Domain-Specific Languages for Model-Driven Security Engineering

Austrian Research Promotion Agency

Security issues in software systems have become a major problem in every day's life, such as software end users, companies, and governments - just to name a few. Current software engineering processes do not emphasize the modeling and design of security properties of software artifacts. Security features are often integrated in an ad-hoc manner and are not planned systematically. Furthermore, security software tests may be skipped due to tight software delivering cycles. Research has repeatedly shown that eliminating errors early in the software development process is far cheaper than fixing security holes at a later stage or in productive systems. However, less effort is put in creating processes which take security concerns from the beginning of software developments into account.
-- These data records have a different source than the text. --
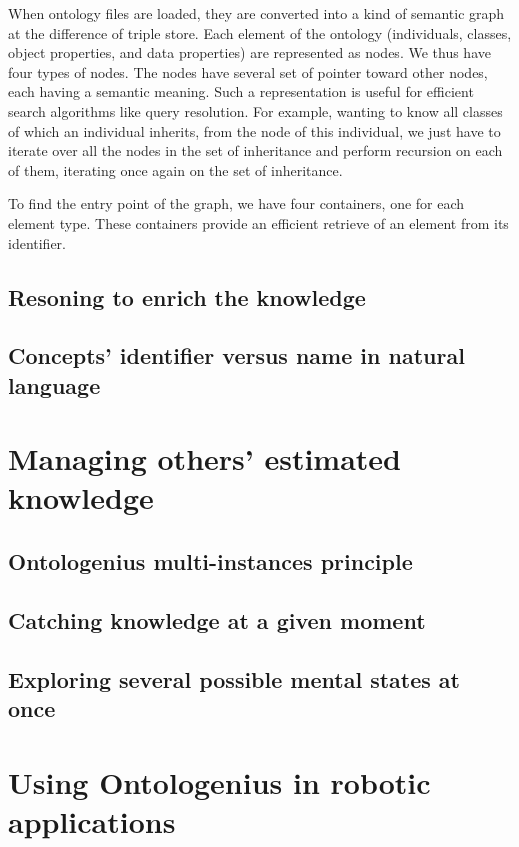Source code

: When ontology files are loaded, they are converted into a kind of semantic graph at the difference of triple store. Each element of the ontology (individuals, classes, object properties, and data properties) are represented as nodes. We thus have four types of nodes. The nodes have several set of pointer toward other nodes, each having a semantic meaning. Such a representation is useful for efficient search algorithms like query resolution. For example, wanting to know all classes of which an individual inherits, from the node of this individual, we just have to iterate over all the nodes in the set of inheritance and perform recursion on each of them, iterating once again on the set of inheritance.

To find the entry point of the graph, we have four containers, one for each element type. These containers provide an efficient retrieve of an element from its identifier.

\subsection{Resoning to enrich the knowledge}

\subsection{Concepts' identifier versus name in natural language}



\section{Managing others' estimated knowledge}

\subsection{Ontologenius multi-instances principle}

\subsection{Catching knowledge at a given moment}

\subsection{Exploring several possible mental states at once}



\section{Using Ontologenius in robotic applications}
In the ModSec project we build on the concept of Domain-Specific Languages (DSLs) for specifying security requirements in business processes on the modeling-level and automatically transform these models to the system-level. Thereby, emphasizing the integration and test of different security- and process-related DSLs to ensure compliance of model- and system-level implementations.

The proposed approach should allow for a software development cycle considering security aspects in software engineering processes right from the beginning. Thus, research done in the ModSec project will help to minimize the risk of security issues emerging from the development of process-aware information systems. The outcome will be new methods, concepts, and software artifacts in the area of DSL-based Model-Driven Security Engineering (MDSE).